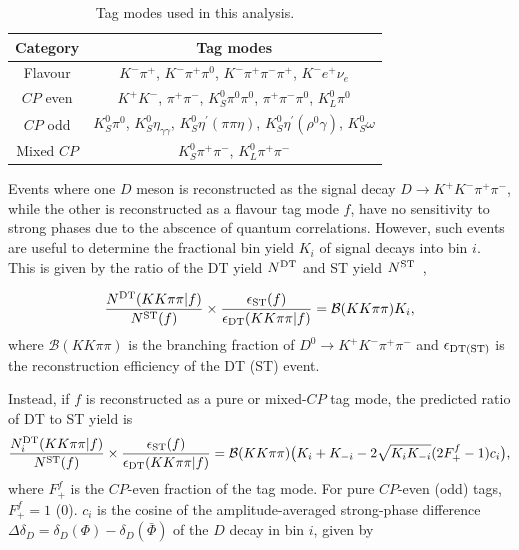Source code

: \documentclass[12pt, a4paper, notitlepage, onecolumn]{article}
\begin{document}
\begin{table}[htb]
    \centering
    \caption{Tag modes used in this analysis.}
    \label{table:Tag_modes}
    \begin{tabular}{cc}
        \hline
        Category     & Tag modes \\
        \hline
        Flavour      & $K^-\pi^+$, $K^-\pi^+\pi^0$, $K^-\pi^+\pi^-\pi^+$, $K^-e^+\nu_e$ \\
        $C\!P$ even  & $K^+K^-$, $\pi^+\pi^-$, $K_S^0\pi^0\pi^0$, $\pi^+\pi^-\pi^0$, $K_L^0\pi^0$ \\
        $C\!P$ odd   & $K_S^0\pi^0$, $K_S^0\eta_{\gamma\gamma}$, $K_S^0\eta^\prime(\pi\pi\eta)$, $K_S^0\eta^\prime(\rho^0\gamma)$, $K_S^0\omega$ \\
        Mixed $C\!P$ & $K_S^0\pi^+\pi^-$, $K_L^0\pi^+\pi^-$ \\
        \hline
    \end{tabular}
\end{table}

Events where one $D$ meson is reconstructed as the signal decay $D\to K^+K^-\pi^+\pi^-$, while the other is reconstructed as a flavour tag mode $f$, have no sensitivity to strong phases due to the abscence of quantum correlations. However, such events are useful to determine the fractional bin yield $K_i$ of signal decays into bin $i$. This is given by the ratio of the DT yield $N^{\rm DT}$ and ST yield $N^{\rm ST}$~\cite{HarnewS4pi},

\begin{equation}
    \frac{N^{\rm DT}(KK\pi\pi | f)}{N^{\rm ST}(f)}\times\frac{\epsilon_{\rm ST}(f)}{\epsilon_{\rm DT}(KK\pi\pi | f)} = \mathcal{B}(KK\pi\pi)K_i,
    \label{equation:Flavour_tag_Ki}
\end{equation}
where $\mathcal{B}(KK\pi\pi)$ is the branching fraction of $D^0\to K^+K^-\pi^+\pi^-$ and $\epsilon_{\rm DT(ST)}$ is the reconstruction efficiency of the DT (ST) event.

Instead, if $f$ is reconstructed as a pure or mixed-$C\!P$ tag mode, the predicted ratio of DT to ST yield is\cite{HarnewS4pi}
\begin{equation}
    \frac{N_i^{\rm DT}(KK\pi\pi | f)}{N^{\rm ST}(f)}\times\frac{\epsilon_{\rm ST}(f)}{\epsilon_{\rm DT}(KK\pi\pi | f)} = \mathcal{B}(KK\pi\pi)\big(K_i + K_{-i} - 2\sqrt{K_iK_{-i}}(2F_+^{f} - 1)c_i\big),
    \label{equation:DT_ST_yield_ratio}
\end{equation}
where $F_+^f$ is the $C\!P$-even fraction of the tag mode. For pure $C\!P$-even (odd) tags, $F_+^f = 1$ ($0$). $c_i$ is the cosine of the amplitude-averaged strong-phase difference $\Delta\delta_D = \delta_D(\Phi) - \delta_D(\bar{\Phi})$ of the $D$ decay in bin $i$, given by
\end{document}
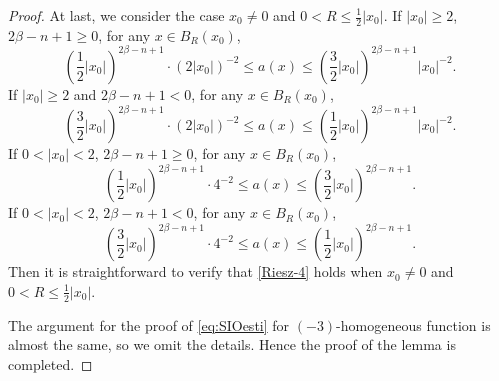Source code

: \documentclass[12pt]{amsart}
\begin{document}
\begin{proof}
		At last, we consider the case $x_0\neq 0$ and $0< R\leq  \frac12 |x_0|$. If $|x_0|\geq 2$, $2\beta-n+1 \geq 0$, for any $x \in B_R(x_0)$, 
		\begin{equation*}\label{Riesz-11}
			\left(\frac12 |x_0|\right)^{2\beta-n+1} \cdot (2|x_0|)^{-2} \leq a(x) \leq \left( \frac32 |x_0| \right)^{2\beta-n+1} |x_0|^{-2}. 
		\end{equation*}
		If $|x_0|\geq 2$ and $2\beta-n+1 < 0$, for any $x \in B_R(x_0)$, 
		\begin{equation*}\label{Riesz-12}
			\left(\frac32 |x_0|\right)^{2\beta-n+1} \cdot (2|x_0|)^{-2} \leq a(x) \leq \left( \frac12 |x_0| \right)^{2\beta-n+1} |x_0|^{-2}.
		\end{equation*}
		If $0< |x_0| < 2$, $2\beta-n+1 \geq 0$,  for any $x \in B_R(x_0)$, 
		\begin{equation*}\label{Riesz-15}
			\left(\frac12 |x_0|\right)^{2\beta-n+1} \cdot 4^{-2} \leq a(x) \leq \left( \frac32 |x_0| \right)^{2\beta-n+1}.
		\end{equation*}
		If $0< |x_0| < 2$, $2\beta-n+1 < 0$,  for any $x \in B_R(x_0)$, 
		\begin{equation*}\label{Riesz-12new}
			\left(\frac32 |x_0|\right)^{2\beta-n+1} \cdot 4^{-2} \leq a(x) \leq \left( \frac12 |x_0| \right)^{2\beta-n+1}.
		\end{equation*}
		Then it is straightforward to verify that \eqref{Riesz-4} holds when $x_0\neq 0$ and $0< R \leq \frac12 |x_0|$. 
		
		The argument for the proof of \eqref{eq:SIOesti} for $(-3)$-homogeneous function is almost the same, so we omit the details. Hence the proof of the lemma is completed.
	\end{proof}
	
	
	
\end{document}
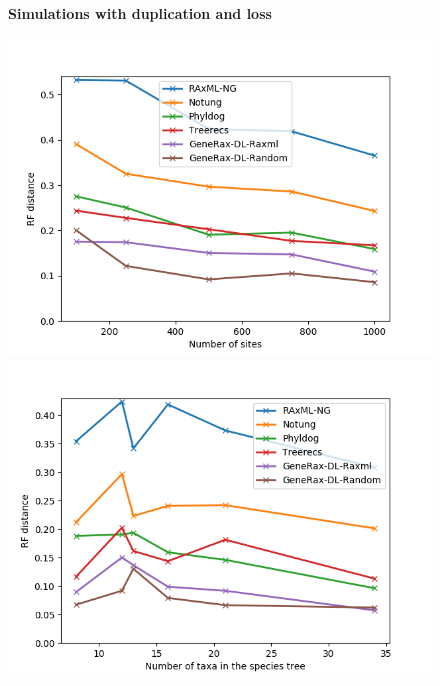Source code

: \documentclass[12pt,a4paper]{article}
\begin{document}
\newcommand*{\figuretitle}[1]{%
    {\centering%
    \textbf{#1}%
    \par\medskip}%
}

\begin{figure}
\figuretitle{Simulations with duplication and loss}
\includegraphics[scale=0.5]{sites.png}
\includegraphics[scale=0.5]{species.png}

\end{figure}
\end{document}
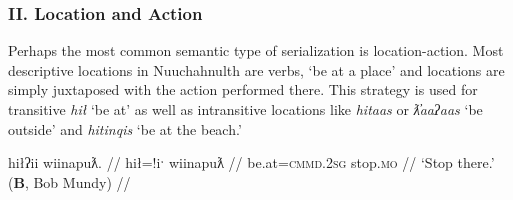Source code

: \begin{comment}
Ordering preference. One of my speakers expressed a strong preference for the manner verb to precede the action. This mirrors how adverbs are used in Nuuchahnulth, which also tend to precede the verb. Other speakers I consulted with were comfortable with the verbs coming in either order.

\ex \label{ex:gohomedrive}
\begingl
\glpreamble ʔucičƛsiš šiiƛuk mituuni. //
\gla ʔu-ci-čiƛ=siˑš šiiƛuk mituuni  //
\glb \textsc{x}-go-\textsc{mo}=\textsc{strg.1sg} move.house-\textsc{dr} Victoria //
\glft `I moved to Victoria.' (\textbf{Q}, Sophie Billy) //
\endgl
\xe
FH
*waałšiʔaƛs ƛiiƛiiḥataḥ.
waałšiʔaƛs. ƛiiƛiiḥataḥʔaƛs.
\end{comment}

\vspace{10pt}

\subsubsection{II. Location and Action}

\vspace{10pt}

Perhaps the most common semantic type of serialization is location-action. Most descriptive locations in Nuuchahnulth are verbs, `be at a place' and locations are simply juxtaposed with the action performed there. This strategy is used for transitive \textit{hił} `be at' as well as intransitive locations like \textit{hitaas} or \textit{ƛ̓aaʔaas} `be outside' and \textit{hitinqis} `be at the beach.'

\ex \label{ex:stopthere}
\begingl
\glpreamble hiłʔii wiinapuƛ. //
\gla hił=!iˑ wiinapuƛ //
\glb be.at=\textsc{cmmd.2sg} stop.\textsc{mo} //
\glft `Stop there.' (\textbf{B}, Bob Mundy) //
\endgl
\xe

\begin{comment}
\ex \label{ex:workathome}
\begingl
\glpreamble hiłitin maḥt̓iiʔakqas mamuuk. //
\gla hił=(m)it=(m)in maḥt̓ii=ʔak=qaˑs mamuuk //
\glb be.at=\textsc{pst}=\textsc{strg.1pl} house=\textsc{poss}=\textsc{defn.1sg} work.\textsc{dr} //
\glft `We worked at my house.' (\textbf{N}, Fidelia Haiyupis) //
\endgl
\xe

\ex \label{ex:screamatbeach}
\begingl
\glpreamble n̓aʔiičiʔeƛ naʔuu łuucma ʕiikʕiika hitinqis. //
\gla n̓a-iˑčiƛ=!aƛ naʔuu łuucma ʕik-LR2L.a hitinqis //
\glb see-\textsc{in}=\textsc{now} be.with woman=\textsc{poss} scream-\textsc{rp} be.at.beach //
\glft `He heard a woman screaming on the beach.' (\textbf{C}, \textit{tupaat} Julia Lucas) //
\endgl
\xe
\end{comment}


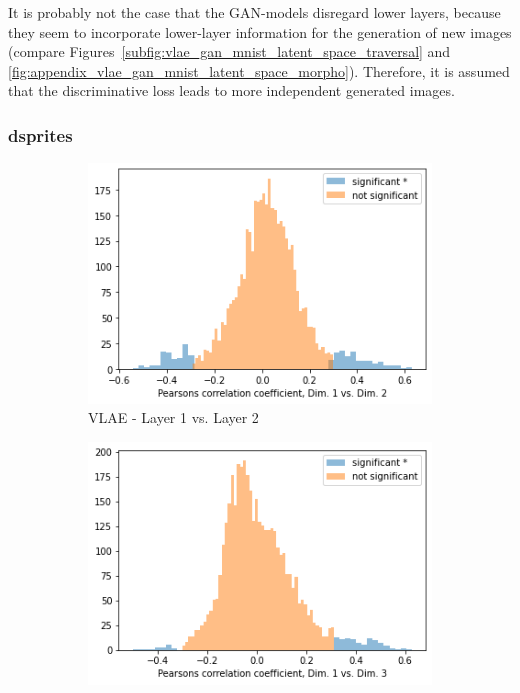 It is probably not the case that the \ac{GAN}-models disregard lower layers, because they seem to incorporate lower-layer information for the generation of new images (compare Figures~\ref{subfig:vlae_gan_mnist_latent_space_traversal} and \ref{fig:appendix_vlae_gan_mnist_latent_space_morpho}).
Therefore, it is assumed that the discriminative loss leads to more independent generated images.

\subsubsection{dsprites}

\begin{figure}
    \centering
    \begin{subfigure}{.3\textwidth}
        \includegraphics[width=\textwidth]{images/notprop/dsprites/vlae/dim_1_2.png}
        \caption{\ac{VLAE} - Layer 1 vs. Layer 2}
    \end{subfigure}
    \hfill
    \begin{subfigure}{.3\textwidth}
        \includegraphics[width=\textwidth]{images/notprop/dsprites/vlae/dim_1_3.png}

\end{subfigure}
\end{figure}
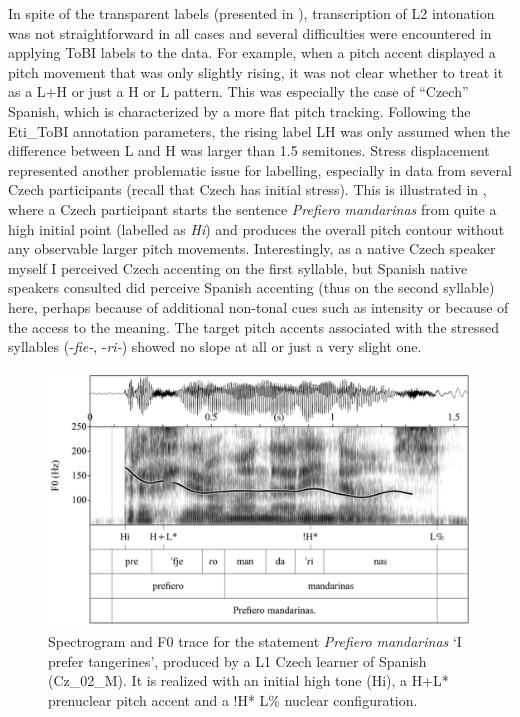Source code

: In spite of the transparent labels (presented in ), transcription of L2 intonation was not straightforward in all cases and several difficulties were encountered in applying ToBI labels to the data. For example, when a pitch accent displayed a pitch movement that was only slightly rising, it was not clear whether to treat it as a L+H or just a H or L pattern. This was especially the case of “Czech” Spanish, which is characterized by a more flat pitch tracking. Following the Eti\_ToBI annotation parameters, the rising label LH was only assumed when the difference between L and H was larger than 1.5 semitones. Stress displacement represented another problematic issue for labelling, especially in data from several Czech participants (recall that Czech has initial stress). This is illustrated in , where a Czech participant starts the sentence \textit{Prefiero mandarinas} from quite a high initial point (labelled as \textit{Hi}) and produces the overall pitch contour without any observable larger pitch movements. Interestingly, as a native Czech speaker myself I perceived Czech accenting on the first syllable, but Spanish native speakers consulted did perceive Spanish accenting (thus on the second syllable) here, perhaps because of additional non-tonal cues such as intensity or because of the access to the meaning. The target pitch accents associated with the stressed syllables (-\textit{fie-}, -\textit{ri-}) showed no slope at all or just a very slight one.




\begin{figure}[p]
\includegraphics[width=.9\textwidth]{figures/a03HabilMethodology-img005-new.png}
\caption{Spectrogram and F0 trace for the statement \textit{Prefiero mandarinas} ‘I prefer tangerines’, produced by a L1 Czech learner of Spanish (Cz\_02\_M). It is realized with an initial high tone (Hi), a H+L* prenuclear pitch accent and a !H* L\% nuclear configuration.}
\label{fig:3.5}
\end{figure}

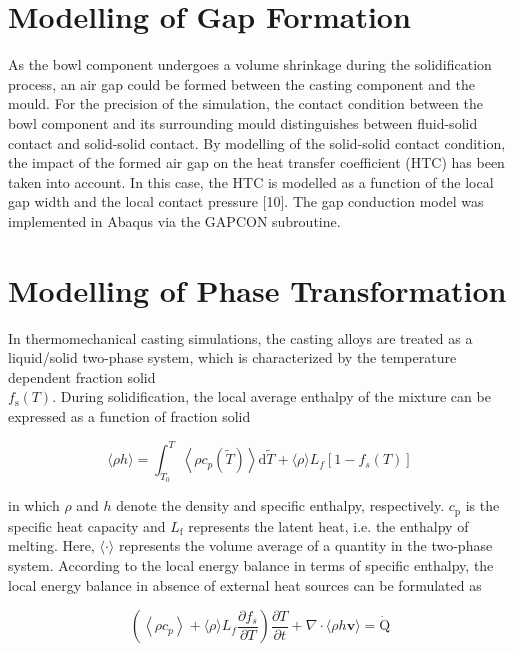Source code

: \documentclass[10pt]{article}
\begin{document}
\section*{Modelling of Gap Formation}
As the bowl component undergoes a volume shrinkage during the solidification process, an air gap could be formed between the casting component and the mould. For the precision of the simulation, the contact condition between the bowl component and its surrounding mould distinguishes between fluid-solid contact and solid-solid contact. By modelling of the solid-solid contact condition, the impact of the formed air gap on the heat transfer coefficient (HTC) has been taken into account. In this case, the HTC is modelled as a function of the local gap width and the local contact pressure [10]. The gap conduction model was implemented in Abaqus via the GAPCON subroutine.

\section*{Modelling of Phase Transformation}
In thermomechanical casting simulations, the casting alloys are treated as a liquid/solid two-phase system, which is characterized by the temperature dependent fraction solid\\
$f_{\mathrm{s}}(T)$. During solidification, the local average enthalpy of the mixture can be expressed as a function of fraction solid


\begin{equation*}
\langle\rho h\rangle=\int_{T_{0}}^{T}\left\langle\rho c_{p}(\tilde{T})\right\rangle \mathrm{d} \tilde{T}+\langle\rho\rangle L_{f}\left[1-f_{s}(T)\right] \tag{1}
\end{equation*}


in which $\rho$ and $h$ denote the density and specific enthalpy, respectively. $c_{\mathrm{p}}$ is the specific heat capacity and $L_{\mathrm{f}}$ represents the latent heat, i.e. the enthalpy of melting. Here, $\langle\cdot\rangle$ represents the volume average of a quantity in the two-phase system. According to the local energy balance in terms of specific enthalpy, the local energy balance in absence of external heat sources can be formulated as


\begin{equation*}
\left(\left\langle\rho c_{p}\right\rangle+\langle\rho\rangle L_{f} \frac{\partial f_{s}}{\partial T}\right) \frac{\partial T}{\partial t}+\nabla \cdot\langle\rho h \mathbf{v}\rangle=\dot{\mathrm{Q}} \tag{2}
\end{equation*}
\end{document}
--------------------
(Task directions):
Which lines of the listing contain the string "glpreamble"? Copy each of them.

(Reply to the task):
\glpreamble ʔucičƛsiš šiiƛuk mituuni. //
\glpreamble hiłʔii wiinapuƛ. //
\glpreamble hiłitin maḥt̓iiʔakqas mamuuk. //
\glpreamble n̓aʔiičiʔeƛ naʔuu łuucma ʕiikʕiika hitinqis. //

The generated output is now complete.